The Oculus Rift is increasingly used in universities and schools as an educational tool. The ability to provide an immersive, engaging environment can assist a diverse range of students for learning. In particular, there appears to be benefits to medical, health science and exercise students when utilising the Oculus Rift as a supplement for content provided in anatomy and physiology. There is also increasing use of the Oculus Rift within curricula in other fields such as marketing, architecture, clinical education., computer science and paramedics
In October 2016, the television series Halcyon was released as a "virtual reality series", where some episodes are broadcast on conventional television. and some as VR content for Oculus Rift. It is a crime drama following the world's first "VR Crimes Unit" in 2048.
Some online casinos have started using Oculus Rift to provide a unique online casino experience, allowing the user user to play slots and experience the lobby of a casino through their VR headset.
ZeniMax Media, the parent company of Bethesda Softworks, which in turn owns Id Software, presented a lawsuit against Facebook, claiming the Oculus Rift was the product of intellectual property owned by ZeniMax, developed by John Carmack during his time working for Id Software. The jury ruled partially in favor of ZeniMax, finding the defendants did not steal trade secrets but had violated a non-disclosure agreement. Facebook and some of the Oculus corporate officers were ordered to pay a total of US$500 million. On March 10, 2017, it was revealed that Carmack was suing ZeniMax for US$22.7 million it owed him from their purchase of id Software.
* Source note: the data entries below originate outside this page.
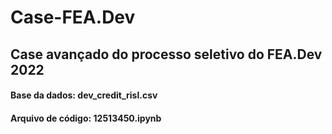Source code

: # Case-FEA.Dev
## Case avançado do processo seletivo do FEA.Dev 2022

#### Base da dados: dev_credit_risl.csv
#### Arquivo de código: 12513450.ipynb
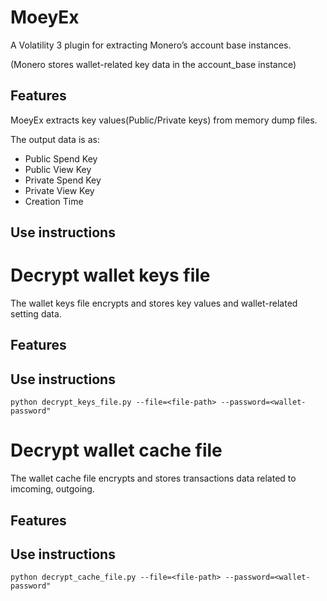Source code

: # MoeyEx
A Volatility 3 plugin for extracting Monero’s account base instances.

(Monero stores wallet-related key data in the account_base instance)

## Features
MoeyEx extracts key values(Public/Private keys) from memory dump files.

The output data is as:

- Public Spend Key 
- Public View Key 
- Private Spend Key  
- Private View Key 
- Creation Time

## Use instructions



# Decrypt wallet keys file
The wallet keys file encrypts and stores key values and wallet-related setting data.

## Features

## Use instructions
    python decrypt_keys_file.py --file=<file-path> --password=<wallet-password"

# Decrypt wallet cache file
The wallet cache file encrypts and stores transactions data related to imcoming, outgoing.

## Features

## Use instructions
    python decrypt_cache_file.py --file=<file-path> --password=<wallet-password"
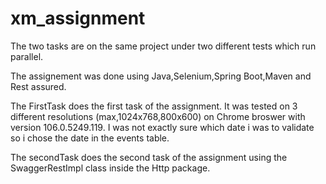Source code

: # xm_assignment

The two tasks are on the same project under two different tests which run parallel.

The assignement was done using Java,Selenium,Spring Boot,Maven and Rest assured.

The FirstTask does the first task of the assignment.
It was tested on 3 different resolutions (max,1024x768,800x600) on Chrome broswer with version 106.0.5249.119.
I was not exactly sure which date i was to validate so i chose the date in the events table.


The secondTask does the second task of the assignment using the SwaggerRestImpl class inside the Http package.

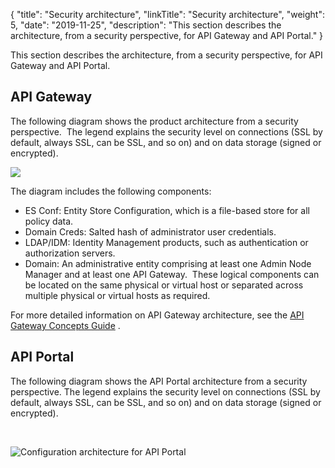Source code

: {
"title": "Security architecture",
"linkTitle": "Security architecture",
"weight": 5,
"date": "2019-11-25",
"description": "This section describes the architecture, from a security perspective, for API Gateway and API Portal."
}

This section describes the architecture, from a security perspective, for API Gateway and API Portal.

API Gateway
-----------

The following diagram shows the product architecture from a security perspective.  The legend explains the security level on connections (SSL by default, always SSL, can be SSL, and so on) and on data storage (signed or encrypted).

![](/Images/security/apigw_sec_arch_a5.png)

The diagram includes the following components:

-   ES Conf: Entity Store Configuration, which is a file-based store for all policy data.
-   Domain Creds: Salted hash of administrator user credentials.
-   LDAP/IDM: Identity Management products, such as authentication or authorization servers.
-   Domain: An administrative entity comprising at least one Admin Node Manager and at least one API Gateway.  These logical components can be located on the same physical or virtual host or separated across multiple physical or virtual hosts as required.

For more detailed information on API Gateway architecture, see the
[API Gateway Concepts Guide](/bundle/APIGateway_77_ConceptsGuide_allOS_en_HTML5)
.

API Portal
----------

The following diagram shows the API Portal architecture from a security perspective. The legend explains the security level on connections (SSL by default, always SSL, can be SSL, and so on) and on data storage (signed or encrypted).

 

![Configuration architecture for API Portal](/Images/APIPortal/API%20Portal_security_arch.png)
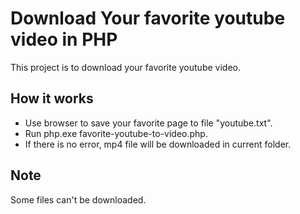 Download Your favorite youtube video in PHP
==================
This project is to download your favorite youtube video.


How it works
---------------
- Use browser to save your favorite page to file "youtube.txt".
- Run php.exe favorite-youtube-to-video.php.
- If there is no error, mp4 file will be downloaded in current folder.


Note
---------------
Some files can't be downloaded.

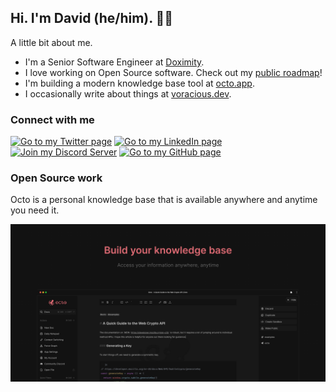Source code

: ## Hi. I'm David (he/him). ✌🏻

A little bit about me.

- I'm a Senior Software Engineer at [Doximity](https://work.doximity.com).
- I love working on Open Source software. Check out my [public roadmap](https://github.com/users/voraciousdev/projects/1/views/1)!
- I'm building a modern knowledge base tool at [octo.app](https://octo.app).
- I occasionally write about things at [voracious.dev](https://voracious.dev).

### Connect with me

[![Go to my Twitter page](https://img.shields.io/badge/Twitter-1DA1F2?style=for-the-badge&logo=twitter&logoColor=white)](https://twitter.com/voraciousdev)
[![Go to my LinkedIn page](https://img.shields.io/badge/LinkedIn-0077B5?style=for-the-badge&logo=linkedin&logoColor=white)](https://linkedin.com/in/voraciousdev)
[![Join my Discord Server](https://img.shields.io/badge/Discord-5865F2?style=for-the-badge&logo=discord&logoColor=white)](https://voracious.link/chat)
[![Go to my GitHub page](https://img.shields.io/badge/GitHub-100000?style=for-the-badge&logo=github&logoColor=white)](https://github.com/voraciousdev)

### Open Source work

Octo is a personal knowledge base that is available anywhere and anytime you need it.

[![octo.app](octo.png)](https://octo.app)
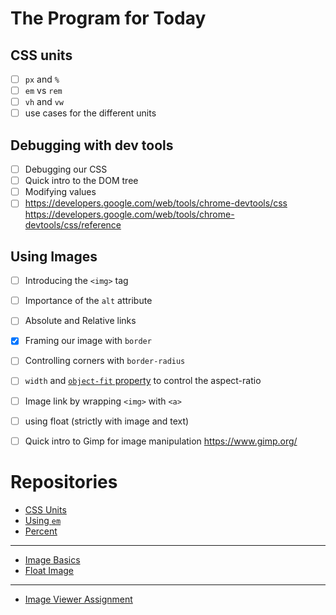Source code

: # The Program for Today

## CSS units

- [ ] `px` and `%`
- [ ] `em` vs `rem`
- [ ] `vh` and `vw`
- [ ] use cases for the different units

## Debugging with dev tools

- [ ] Debugging our CSS
- [ ] Quick intro to the DOM tree
- [ ] Modifying values
- [ ] https://developers.google.com/web/tools/chrome-devtools/css https://developers.google.com/web/tools/chrome-devtools/css/reference

## Using Images

- [ ] Introducing the `<img>` tag
- [ ] Importance of the `alt` attribute
- [ ] Absolute and Relative links
- [x] Framing our image with `border`
- [ ] Controlling corners with `border-radius`
- [ ] `width` and [`object-fit` property](https://developer.mozilla.org/en-US/docs/Web/CSS/object-fit) to control the aspect-ratio
- [ ] Image link by wrapping `<img>` with `<a>`
- [ ] using float (strictly with image and text)
- [ ] Quick intro to Gimp for image manipulation
  https://www.gimp.org/


# Repositories

* [CSS Units](https://github.com/DCIForks/float-image)
* [Using `em`](https://github.com/DCIForks/css-em)
* [Percent](https://github.com/DCIForks/percent)
---
* [Image Basics](https://github.com/DCIForks/image-basics)
* [Float Image](https://github.com/DCIForks/float-image)
---
* [Image Viewer Assignment](https://classroom.github.com/a/ZbcBUSVS)

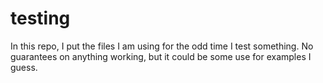 # testing
In this repo, I put the files I am using for the odd time I test something. No guarantees on anything working, but it could be some use for examples I guess.
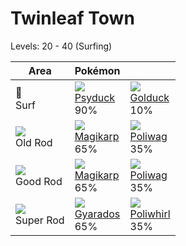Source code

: # Twinleaf Town
Levels: 20 - 40 (Surfing)

Area                         | Pokémon                          | &nbsp;                           
---                          | ---                              | ---                              
🌊<br> Surf                   | ![][054]<br> [Psyduck]<br> 90%  | ![][055]<br> [Golduck]<br> 10%  
![][old-rod]<br> Old Rod     | ![][129]<br> [Magikarp]<br> 65% | ![][060]<br> [Poliwag]<br> 35%  
![][good-rod]<br> Good Rod   | ![][129]<br> [Magikarp]<br> 65% | ![][060]<br> [Poliwag]<br> 35%  
![][super-rod]<br> Super Rod | ![][130]<br> [Gyarados]<br> 65% | ![][061]<br> [Poliwhirl]<br> 35%


[Psyduck]: ../../pokemon_changes/054/
[Golduck]: ../../pokemon_changes/055/
[Poliwag]: ../../pokemon_changes/060/
[Poliwhirl]: ../../pokemon_changes/061/
[Magikarp]: ../../pokemon_changes/129/
[Gyarados]: ../../pokemon_changes/130/
[good-rod]: ../img/items/good-rod.png
[old-rod]: ../img/items/old-rod.png
[super-rod]: ../img/items/super-rod.png
[054]: ../img/pokemon/054.png
[055]: ../img/pokemon/055.png
[060]: ../img/pokemon/060.png
[061]: ../img/pokemon/061.png
[129]: ../img/pokemon/129.png
[130]: ../img/pokemon/130.png
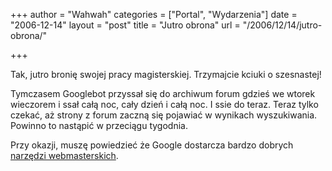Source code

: +++
author = "Wahwah"
categories = ["Portal", "Wydarzenia"]
date = "2006-12-14"
layout = "post"
title = "Jutro obrona"
url = "/2006/12/14/jutro-obrona/"

+++

Tak, jutro bronię swojej pracy magisterskiej. Trzymajcie kciuki o szesnastej!

Tymczasem Googlebot przyssał się do archiwum forum gdzieś we wtorek wieczorem i ssał całą noc, cały dzień i całą noc. I ssie do teraz. Teraz tylko czekać, aż strony z forum zaczną się pojawiać w wynikach wyszukiwania. Powinno to nastąpić w przeciągu tygodnia.

Przy okazji, muszę powiedzieć że Google dostarcza bardzo dobrych [narzędzi webmasterskich][1].

 [1]: http://www.google.com/webmasters/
This section needs expansion with: Too many one-liners. Needs actual reception and criticism. You can help by adding to it. (October 2016)
The Oculus Rift received generally positive reviews from gaming and tech websites. Wired gave 9 out of 10 stars to Oculus Rift and wrote, "The long-promised virtual reality headset is finally here, in a remarkably well-made and accessible device." A review by Dan Stapleton of IGN says, "The Oculus Rift is the first headset available, and it does a fantastic job of not just displaying high-quality VR, but making it easy to use." Many reviewers also wrote about the shortcomings of Rift, such as a hefty price tag ($599 in US) and the need of a powerful PC to run it.
The Wall Street Journal wrote, "The first totally immersive home virtual reality rig is a pricey, awkward, isolating—and occasionally brilliant—glimpse of the future of computing." The Verge said, "Virtual Reality: 8/10. Virtual reality is always almost here."